The probabilistic reasoning depends on a conglomerability assumption, namely that given a fixed sequence $\vec u$, the probability of guessing correctly is $(n-1)/n$, then for a randomly selected sequence, the probability of guessing correctly is $(n-1)/n$. But we have no reason to think the event of guessing correctly is measurable with respect to the probability measure induced by the random choice of sequence and index $i$, and we have no reason to think that the conglomerability assumption is appropriate.

A quick way to see that the conglomerability assumption is going to be dubious is to consider the analogy of the Brown-Freiling argument against the Continuum Hypothesis (see here for a discussion). Assume CH. Let $\prec$ be a well-order of $[0,1]$. Suppose $X$ and $Y$ are i.i.d. uniformly distributed on $[0,1]$. Consider the question of which variable is bigger. Fix a value $y\in [0,1]$ for $Y$. Then $P(X\preceq y)=0$, since there are only countably many points $\prec$-prior to $y$. By a conglomerability assumption, we could then conclude that $P(X\le Y)=0$, which would be absurd as the same reasoning would also show that $P(Y\le X)=0$. The argument fallaciously assumes conglomerability. We are neither justified in concluding that $P(X\le Y)=0$, nor that $\{ X \le Y \}$ is measurable (though for each fixed $y$, $\{ X \le y \}$ is measurable). And indeed it's not measurable: for were it measurable, we could use Fubini to conclude that it has null probability. Note that one can repeat the argument without CH but instead using an extension of Lebesgue measure that assigns null probability to every subset of cardinality $<\mathfrak c$, so clearly there is no refutation of CH here.

Here's another analogy: By the Hausdorff Paradox, decompose $S^2-D$ for a countable $D$ into disjoint $A_1,A_2,A_3$, where $A_1,A_2,A_3,A_1\cup A_2$ are all isometrically equivalent. Suppose a point $X$ is uniformly chosen in $S^2$. (I will ignore $D$ from now on, since it has zero measure. If you like, you can assume that the uniform choice is done so $X$ cannot lie in $D$.) Let $i$ be a random index in $\{1,2,3\}$, independent of $X$. How likely is it that the $X \in A_i$? It's very tempting to say that it's got to be $1/3$. Any fixed value of $X$ in $S^2$ is in one of the three subsets, after all, and so if we choose a random index $i$, surely we have probability $1/3$ that it'll be in $A_i$. Of course this easily leads to paradox.
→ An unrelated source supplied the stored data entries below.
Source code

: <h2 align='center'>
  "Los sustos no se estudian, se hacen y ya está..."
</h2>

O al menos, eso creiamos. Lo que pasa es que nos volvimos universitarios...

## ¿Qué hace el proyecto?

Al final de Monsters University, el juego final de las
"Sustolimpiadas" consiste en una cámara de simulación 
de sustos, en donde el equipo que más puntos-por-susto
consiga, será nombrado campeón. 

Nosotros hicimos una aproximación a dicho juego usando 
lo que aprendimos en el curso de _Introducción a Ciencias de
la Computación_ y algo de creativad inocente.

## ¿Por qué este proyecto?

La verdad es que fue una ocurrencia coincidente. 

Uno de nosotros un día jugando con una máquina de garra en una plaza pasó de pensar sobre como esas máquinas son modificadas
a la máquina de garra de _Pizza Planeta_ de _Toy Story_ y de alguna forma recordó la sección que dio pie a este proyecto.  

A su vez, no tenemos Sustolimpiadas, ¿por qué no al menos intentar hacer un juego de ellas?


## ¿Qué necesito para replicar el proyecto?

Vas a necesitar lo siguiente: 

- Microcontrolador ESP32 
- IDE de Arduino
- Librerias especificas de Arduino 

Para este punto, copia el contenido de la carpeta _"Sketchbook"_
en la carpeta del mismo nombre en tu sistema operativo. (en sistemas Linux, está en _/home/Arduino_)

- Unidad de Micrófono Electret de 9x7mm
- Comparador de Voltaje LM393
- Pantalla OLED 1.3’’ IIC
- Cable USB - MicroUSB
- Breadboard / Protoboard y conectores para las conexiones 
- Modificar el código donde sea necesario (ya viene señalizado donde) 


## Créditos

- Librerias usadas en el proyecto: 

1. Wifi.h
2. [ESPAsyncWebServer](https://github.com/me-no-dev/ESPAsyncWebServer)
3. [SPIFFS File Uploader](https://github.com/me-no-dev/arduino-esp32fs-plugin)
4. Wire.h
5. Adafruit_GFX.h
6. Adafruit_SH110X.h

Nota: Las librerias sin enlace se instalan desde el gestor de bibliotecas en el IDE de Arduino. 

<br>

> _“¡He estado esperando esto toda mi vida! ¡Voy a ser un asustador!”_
But we are not in fact entitled to assume that $J = \{ \omega : X(\omega) \in A_{i(\omega)} \}$ is measurable. (In fact, it's easy to see that it's not measurable.)

Let's go back to the riddle. Suppose $\vec u$ is chosen randomly. The most natural option is that it is a nontrivial i.i.d. sequence $(u_k)$, independent of the random index $i$ which is uniformly distributed over $[100]=\{0,...,99\}$. In general, $M_j$ will be nonmeasurable (one can prove this in at least some cases). We likewise have no reason to think that $M$ is measurable. But without measurability, we can't make sense of talk of the probability that the guess will be correct.
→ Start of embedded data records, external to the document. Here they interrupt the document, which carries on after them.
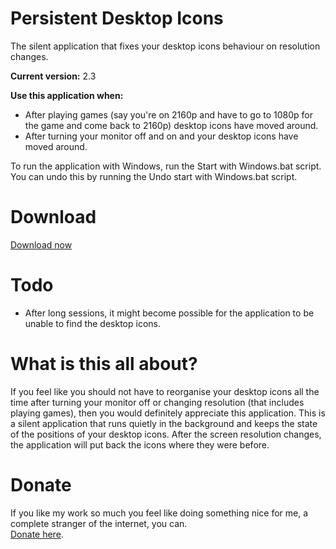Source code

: # Persistent Desktop Icons
The silent application that fixes your desktop icons behaviour on resolution changes.

<strong>Current version:</strong> 2.3<br />

<strong>Use this application when:</strong>
- After playing games (say you're on 2160p and have to go to 1080p for the game and come back to 2160p) desktop icons have moved around.<br />
- After turning your monitor off and on and your desktop icons have moved around.<br />

To run the application with Windows, run the Start with Windows.bat script.<br />
You can undo this by running the Undo start with Windows.bat script.

# Download
<a href="https://github.com/TomONeill/persistentdesktopicons/releases/download/v2.3/Persistent.Desktop.Icons.v2.3.zip">Download now</a>

# Todo
- After long sessions, it might become possible for the application to be unable to find the desktop icons.

# What is this all about?
If you feel like you should not have to reorganise your desktop icons all the time after turning your monitor off or changing resolution (that includes playing games), then you would definitely appreciate this application. This is a silent application that runs quietly in the background and keeps the state of the positions of your desktop icons. After the screen resolution changes, the application will put back the icons where they were before.

# Donate
If you like my work so much you feel like doing something nice for me, a complete stranger of the internet, you can.<BR />
<A HREF="https://www.paypal.me/TomONeill">Donate here</A>.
Here's an amusing thing that may help see how measurability enters into these things. Consider a single sequence of infinitely many independent fair coin flips. Our state space is $\Omega=\{0,1\}^{\mathbb N}$, corresponding to an infinite sequence $(X_i)_{i=0}^\infty$ of i.i.d.r.v.s with $P(X_i=1)=P(X_i=0)=1/2$. Start with $P$ being the completion of the natural product measure on $\Omega$.

Can you guess the first coin flip on the basis of all the others? You might think: "Of course not! No matter what function from the values of flips $X_1,X_2,...$ to $\{0,1\}$ is chosen, the probability that the value of the function equals $X_0$ is going to be $1/2$."

That's a fine argument assuming the function is measurable. But what if it's not? Here is a strategy: Check if $X_1,X_2,...$ fit with the relevant representative. If so, then guess according to the representative. If not, then guess $\pi$. (Yes, I realize that $\pi\notin\{0,1\}$.) Intuitively this seems a really dumb strategy. After all, we're surely unlikely to luck out and get $X_1,X_2,...$ to fit with the representative, and even if they do, the chance that $X_0$ will match it, given the rest of the sequence, seems to be only $1/2$.

But if you choose shift-invariant representatives (i.e., $r([\tau \vec u])=\tau r([\vec u])$ when $(\tau\vec u)_n = \omega$ is a left sequence shift--by Zorn, such a choice is possible), then the outer $P$-measure of the set of representatives is equal to $1$. So there is an extension $P'$ of $P$ such that $P'$-almost surely the dumb strategy works. Just let $P'$ be an extension on which the set of representatives has measure $1$ and note that the dumb strategy works on the set of representatives.